=== EXERCISE DIRECTIONS ===
Produce an exact copy of the line containing "### Responsive Image Gallery" and of every line after it in the material below, ending with the final line.
____ RECORD SET
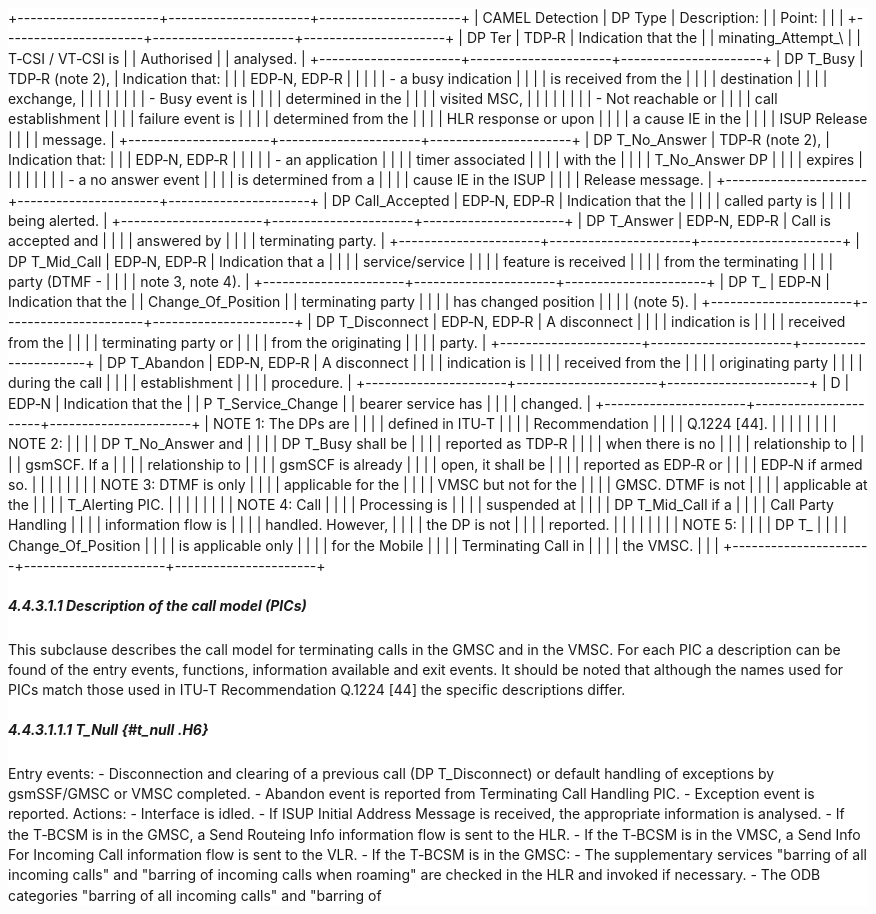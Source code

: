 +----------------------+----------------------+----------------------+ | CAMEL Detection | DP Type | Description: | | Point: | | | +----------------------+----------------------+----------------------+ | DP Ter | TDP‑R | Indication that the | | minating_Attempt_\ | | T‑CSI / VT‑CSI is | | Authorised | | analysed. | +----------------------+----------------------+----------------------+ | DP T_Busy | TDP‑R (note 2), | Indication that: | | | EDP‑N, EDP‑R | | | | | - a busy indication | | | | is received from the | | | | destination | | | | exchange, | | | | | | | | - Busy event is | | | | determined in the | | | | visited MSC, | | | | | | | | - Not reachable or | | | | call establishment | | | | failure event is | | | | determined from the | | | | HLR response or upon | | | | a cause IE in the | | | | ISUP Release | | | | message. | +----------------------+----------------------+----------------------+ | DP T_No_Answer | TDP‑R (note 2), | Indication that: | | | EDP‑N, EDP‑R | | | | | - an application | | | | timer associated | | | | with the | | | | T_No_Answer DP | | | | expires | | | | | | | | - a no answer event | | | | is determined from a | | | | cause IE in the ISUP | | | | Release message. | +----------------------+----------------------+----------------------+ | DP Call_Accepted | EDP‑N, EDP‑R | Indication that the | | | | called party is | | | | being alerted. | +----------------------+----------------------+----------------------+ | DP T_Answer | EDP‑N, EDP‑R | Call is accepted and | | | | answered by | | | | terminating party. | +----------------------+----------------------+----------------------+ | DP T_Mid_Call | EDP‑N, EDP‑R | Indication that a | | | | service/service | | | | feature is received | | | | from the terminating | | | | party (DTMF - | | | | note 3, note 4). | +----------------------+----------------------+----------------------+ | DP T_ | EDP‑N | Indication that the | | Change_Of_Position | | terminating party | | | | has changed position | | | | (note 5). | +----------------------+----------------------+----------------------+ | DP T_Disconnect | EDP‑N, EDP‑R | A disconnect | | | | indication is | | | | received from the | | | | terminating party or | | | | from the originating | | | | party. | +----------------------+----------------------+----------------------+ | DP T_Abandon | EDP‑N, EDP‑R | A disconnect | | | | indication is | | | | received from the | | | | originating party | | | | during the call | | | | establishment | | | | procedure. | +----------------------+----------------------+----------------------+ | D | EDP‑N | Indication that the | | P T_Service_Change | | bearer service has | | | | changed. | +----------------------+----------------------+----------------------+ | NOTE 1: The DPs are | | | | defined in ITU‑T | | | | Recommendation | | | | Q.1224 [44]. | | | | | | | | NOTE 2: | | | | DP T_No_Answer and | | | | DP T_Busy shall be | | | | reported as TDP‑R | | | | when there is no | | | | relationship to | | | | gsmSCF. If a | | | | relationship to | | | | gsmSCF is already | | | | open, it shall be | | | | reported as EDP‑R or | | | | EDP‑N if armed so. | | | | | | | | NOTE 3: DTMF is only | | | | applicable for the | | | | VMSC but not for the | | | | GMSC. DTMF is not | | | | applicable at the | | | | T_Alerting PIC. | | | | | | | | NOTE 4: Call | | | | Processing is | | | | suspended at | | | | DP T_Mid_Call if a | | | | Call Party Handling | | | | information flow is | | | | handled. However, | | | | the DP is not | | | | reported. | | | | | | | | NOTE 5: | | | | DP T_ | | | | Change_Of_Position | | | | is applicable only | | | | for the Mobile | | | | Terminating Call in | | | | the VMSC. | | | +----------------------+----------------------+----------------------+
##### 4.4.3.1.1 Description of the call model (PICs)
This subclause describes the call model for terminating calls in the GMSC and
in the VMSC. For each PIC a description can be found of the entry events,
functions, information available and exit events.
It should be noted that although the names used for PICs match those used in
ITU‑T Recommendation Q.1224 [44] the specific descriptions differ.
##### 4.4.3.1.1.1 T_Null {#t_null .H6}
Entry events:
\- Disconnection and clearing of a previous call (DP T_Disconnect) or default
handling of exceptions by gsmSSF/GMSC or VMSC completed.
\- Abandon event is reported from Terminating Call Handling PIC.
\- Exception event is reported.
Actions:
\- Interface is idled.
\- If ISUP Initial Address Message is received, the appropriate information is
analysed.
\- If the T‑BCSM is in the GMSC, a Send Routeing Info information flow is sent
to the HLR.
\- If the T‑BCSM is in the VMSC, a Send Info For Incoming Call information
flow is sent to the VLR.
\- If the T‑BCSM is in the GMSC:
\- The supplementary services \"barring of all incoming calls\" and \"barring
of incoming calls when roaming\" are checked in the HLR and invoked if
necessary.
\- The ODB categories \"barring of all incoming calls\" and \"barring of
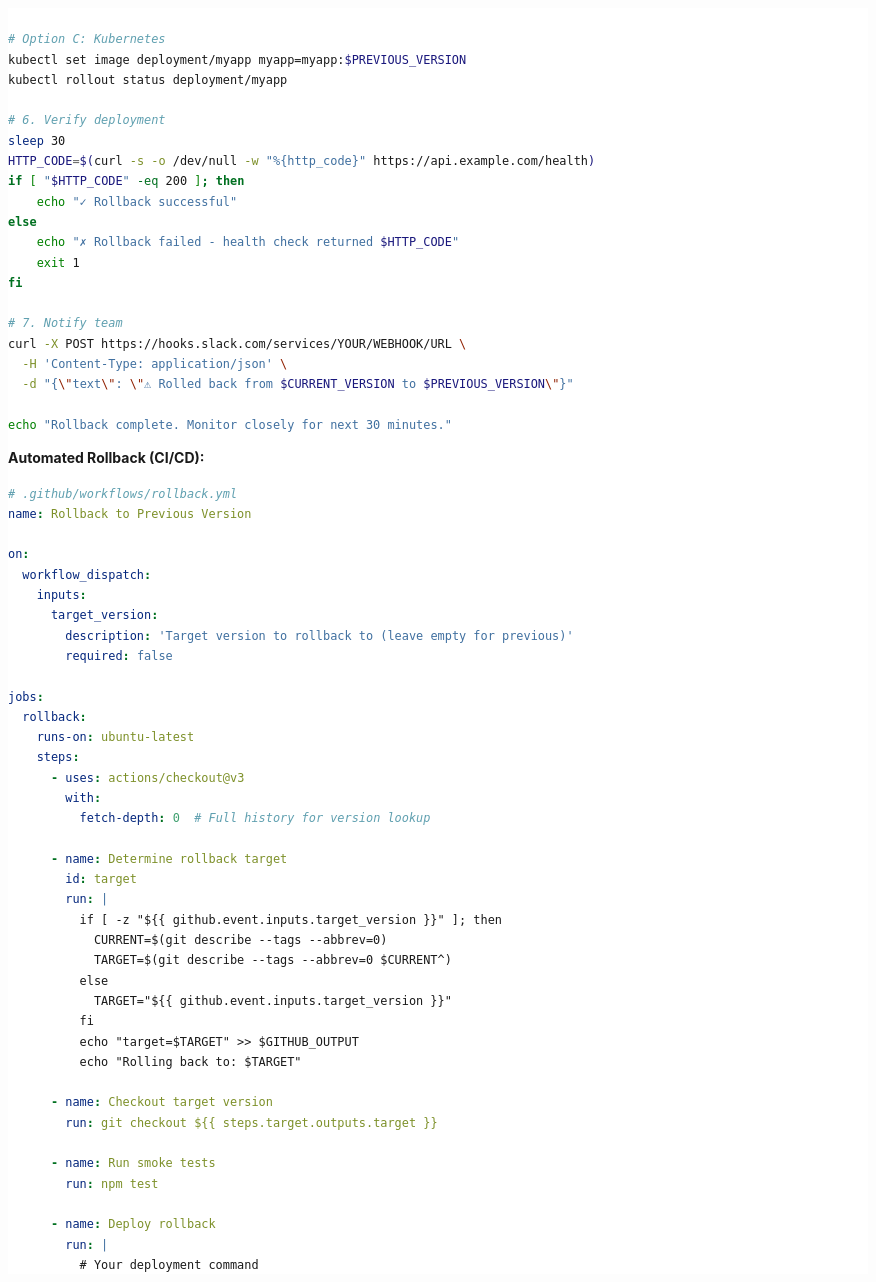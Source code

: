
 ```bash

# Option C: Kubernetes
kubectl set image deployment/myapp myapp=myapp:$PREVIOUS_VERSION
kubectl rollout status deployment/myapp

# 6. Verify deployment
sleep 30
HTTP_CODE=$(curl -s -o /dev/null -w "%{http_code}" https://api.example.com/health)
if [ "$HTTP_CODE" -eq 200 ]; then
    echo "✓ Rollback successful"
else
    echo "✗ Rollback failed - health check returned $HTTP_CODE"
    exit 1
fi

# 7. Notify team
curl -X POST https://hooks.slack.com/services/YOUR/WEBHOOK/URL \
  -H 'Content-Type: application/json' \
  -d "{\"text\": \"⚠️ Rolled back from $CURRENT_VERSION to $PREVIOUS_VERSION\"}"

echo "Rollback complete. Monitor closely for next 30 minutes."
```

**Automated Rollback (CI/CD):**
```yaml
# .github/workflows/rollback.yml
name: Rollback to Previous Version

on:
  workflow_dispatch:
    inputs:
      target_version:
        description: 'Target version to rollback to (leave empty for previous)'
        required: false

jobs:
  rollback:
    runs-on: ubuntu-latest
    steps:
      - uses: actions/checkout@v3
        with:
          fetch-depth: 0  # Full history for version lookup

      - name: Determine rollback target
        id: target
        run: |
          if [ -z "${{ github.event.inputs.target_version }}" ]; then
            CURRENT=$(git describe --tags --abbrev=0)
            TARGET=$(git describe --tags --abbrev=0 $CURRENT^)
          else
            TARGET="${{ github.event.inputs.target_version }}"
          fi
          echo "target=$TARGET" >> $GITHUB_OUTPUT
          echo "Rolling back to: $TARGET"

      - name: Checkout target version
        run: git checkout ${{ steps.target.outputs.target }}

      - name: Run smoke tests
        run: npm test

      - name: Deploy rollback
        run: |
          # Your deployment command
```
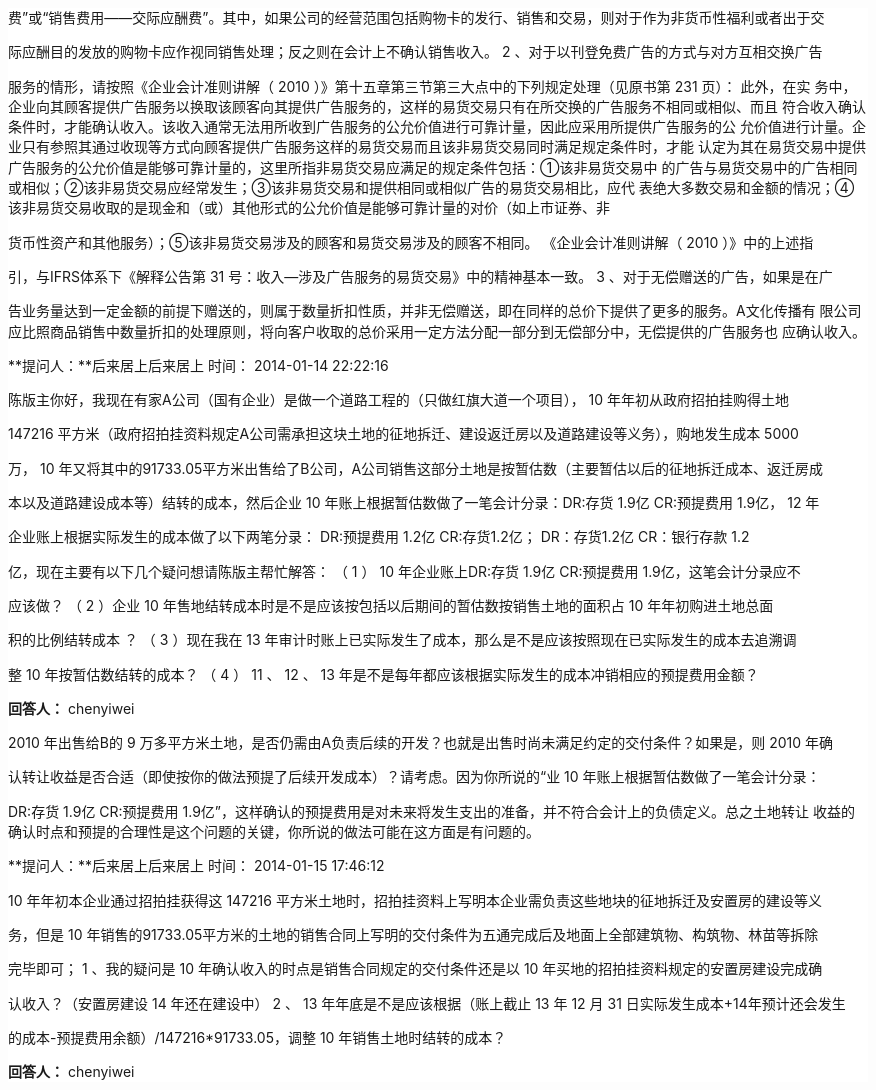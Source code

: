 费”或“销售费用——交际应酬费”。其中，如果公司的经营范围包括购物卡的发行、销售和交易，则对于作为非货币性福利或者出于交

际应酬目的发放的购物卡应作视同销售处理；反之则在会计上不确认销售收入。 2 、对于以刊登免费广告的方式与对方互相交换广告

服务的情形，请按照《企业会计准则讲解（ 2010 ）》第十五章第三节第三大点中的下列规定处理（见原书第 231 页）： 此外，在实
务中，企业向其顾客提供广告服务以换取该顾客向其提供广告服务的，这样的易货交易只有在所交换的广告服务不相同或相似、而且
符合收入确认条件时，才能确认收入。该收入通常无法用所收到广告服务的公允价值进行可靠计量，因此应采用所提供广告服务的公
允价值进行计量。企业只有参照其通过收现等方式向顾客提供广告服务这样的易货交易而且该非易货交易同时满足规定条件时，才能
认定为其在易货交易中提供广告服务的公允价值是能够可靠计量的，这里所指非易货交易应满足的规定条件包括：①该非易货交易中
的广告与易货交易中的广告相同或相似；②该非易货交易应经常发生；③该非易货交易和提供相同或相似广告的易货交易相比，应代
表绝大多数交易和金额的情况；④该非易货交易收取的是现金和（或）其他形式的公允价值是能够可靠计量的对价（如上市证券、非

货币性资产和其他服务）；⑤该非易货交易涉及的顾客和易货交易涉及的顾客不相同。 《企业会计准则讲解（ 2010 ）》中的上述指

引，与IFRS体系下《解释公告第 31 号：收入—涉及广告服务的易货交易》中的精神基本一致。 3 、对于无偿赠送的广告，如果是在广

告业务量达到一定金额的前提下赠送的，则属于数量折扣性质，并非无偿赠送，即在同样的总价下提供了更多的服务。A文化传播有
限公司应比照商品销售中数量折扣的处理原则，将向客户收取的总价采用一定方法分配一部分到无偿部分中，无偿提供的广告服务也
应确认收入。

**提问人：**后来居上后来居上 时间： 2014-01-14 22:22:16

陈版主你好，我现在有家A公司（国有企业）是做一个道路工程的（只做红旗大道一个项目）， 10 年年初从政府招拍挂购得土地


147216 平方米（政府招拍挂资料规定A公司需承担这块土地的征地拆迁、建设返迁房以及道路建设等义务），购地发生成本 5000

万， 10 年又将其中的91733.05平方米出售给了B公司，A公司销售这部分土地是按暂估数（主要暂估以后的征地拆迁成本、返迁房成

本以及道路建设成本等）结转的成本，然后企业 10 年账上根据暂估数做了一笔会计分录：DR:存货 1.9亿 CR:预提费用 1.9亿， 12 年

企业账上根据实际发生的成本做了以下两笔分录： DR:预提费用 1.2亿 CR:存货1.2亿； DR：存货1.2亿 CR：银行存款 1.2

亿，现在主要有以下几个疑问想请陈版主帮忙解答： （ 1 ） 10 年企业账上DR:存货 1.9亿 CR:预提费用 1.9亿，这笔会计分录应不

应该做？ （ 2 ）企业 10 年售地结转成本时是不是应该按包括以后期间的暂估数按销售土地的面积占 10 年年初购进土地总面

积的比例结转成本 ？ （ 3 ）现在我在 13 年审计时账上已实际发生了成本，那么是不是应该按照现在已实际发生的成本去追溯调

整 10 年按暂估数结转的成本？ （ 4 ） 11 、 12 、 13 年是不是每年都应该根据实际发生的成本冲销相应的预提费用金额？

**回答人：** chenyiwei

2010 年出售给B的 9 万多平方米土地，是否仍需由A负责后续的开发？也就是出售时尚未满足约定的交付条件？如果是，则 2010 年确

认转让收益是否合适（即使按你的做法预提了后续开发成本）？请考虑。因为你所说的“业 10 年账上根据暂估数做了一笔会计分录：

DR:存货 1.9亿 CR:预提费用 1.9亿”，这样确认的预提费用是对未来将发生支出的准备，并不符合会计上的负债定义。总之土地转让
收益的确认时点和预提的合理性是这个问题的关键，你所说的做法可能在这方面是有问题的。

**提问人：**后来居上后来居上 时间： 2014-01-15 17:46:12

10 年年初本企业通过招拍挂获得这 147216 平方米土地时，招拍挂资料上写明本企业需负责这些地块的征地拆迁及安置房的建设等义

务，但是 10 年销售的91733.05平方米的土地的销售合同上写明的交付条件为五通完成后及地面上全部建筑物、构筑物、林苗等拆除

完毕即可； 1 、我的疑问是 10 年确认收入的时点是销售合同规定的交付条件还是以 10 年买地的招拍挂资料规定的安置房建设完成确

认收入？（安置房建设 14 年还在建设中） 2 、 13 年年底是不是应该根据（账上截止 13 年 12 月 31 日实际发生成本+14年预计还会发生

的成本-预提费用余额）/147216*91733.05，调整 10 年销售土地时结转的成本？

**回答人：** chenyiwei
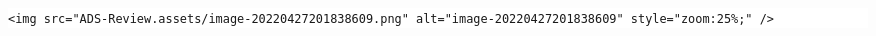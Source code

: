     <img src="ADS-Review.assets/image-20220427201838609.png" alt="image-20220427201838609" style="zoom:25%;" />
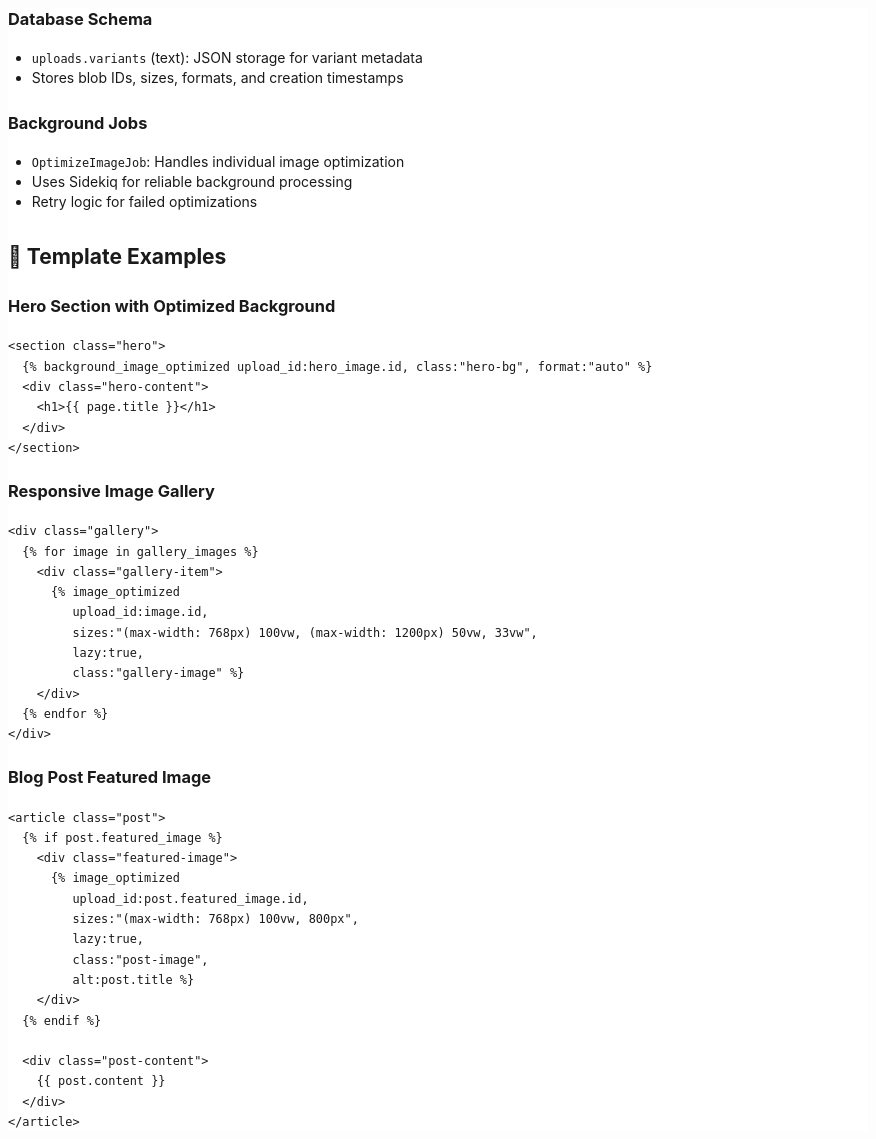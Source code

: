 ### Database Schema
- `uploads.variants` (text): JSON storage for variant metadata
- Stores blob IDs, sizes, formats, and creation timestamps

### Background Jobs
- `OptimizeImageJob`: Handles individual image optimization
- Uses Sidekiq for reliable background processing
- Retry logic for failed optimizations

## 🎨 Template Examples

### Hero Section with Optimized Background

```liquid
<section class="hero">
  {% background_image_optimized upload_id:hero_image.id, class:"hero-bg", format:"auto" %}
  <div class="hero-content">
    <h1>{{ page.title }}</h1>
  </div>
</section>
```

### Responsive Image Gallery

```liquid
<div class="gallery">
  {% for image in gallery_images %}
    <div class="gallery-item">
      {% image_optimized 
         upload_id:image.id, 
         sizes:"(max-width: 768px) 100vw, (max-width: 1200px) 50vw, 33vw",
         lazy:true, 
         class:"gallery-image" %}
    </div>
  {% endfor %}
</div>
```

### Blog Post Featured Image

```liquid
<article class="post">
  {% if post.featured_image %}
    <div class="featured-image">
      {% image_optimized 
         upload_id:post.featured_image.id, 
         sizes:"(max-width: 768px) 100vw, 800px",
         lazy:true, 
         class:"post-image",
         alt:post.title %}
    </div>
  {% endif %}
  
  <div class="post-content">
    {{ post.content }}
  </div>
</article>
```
________
=== THE ANSWER ===
### Responsive Image Gallery

```liquid
<div class="gallery">
  {% for image in gallery_images %}
    <div class="gallery-item">
      {% image_optimized 
         upload_id:image.id, 
         sizes:"(max-width: 768px) 100vw, (max-width: 1200px) 50vw, 33vw",
         lazy:true, 
         class:"gallery-image" %}
    </div>
  {% endfor %}
</div>
```

### Blog Post Featured Image

```liquid
<article class="post">
  {% if post.featured_image %}
    <div class="featured-image">
      {% image_optimized 
         upload_id:post.featured_image.id, 
         sizes:"(max-width: 768px) 100vw, 800px",
         lazy:true, 
         class:"post-image",
         alt:post.title %}
    </div>
  {% endif %}
  
  <div class="post-content">
    {{ post.content }}
  </div>
</article>
```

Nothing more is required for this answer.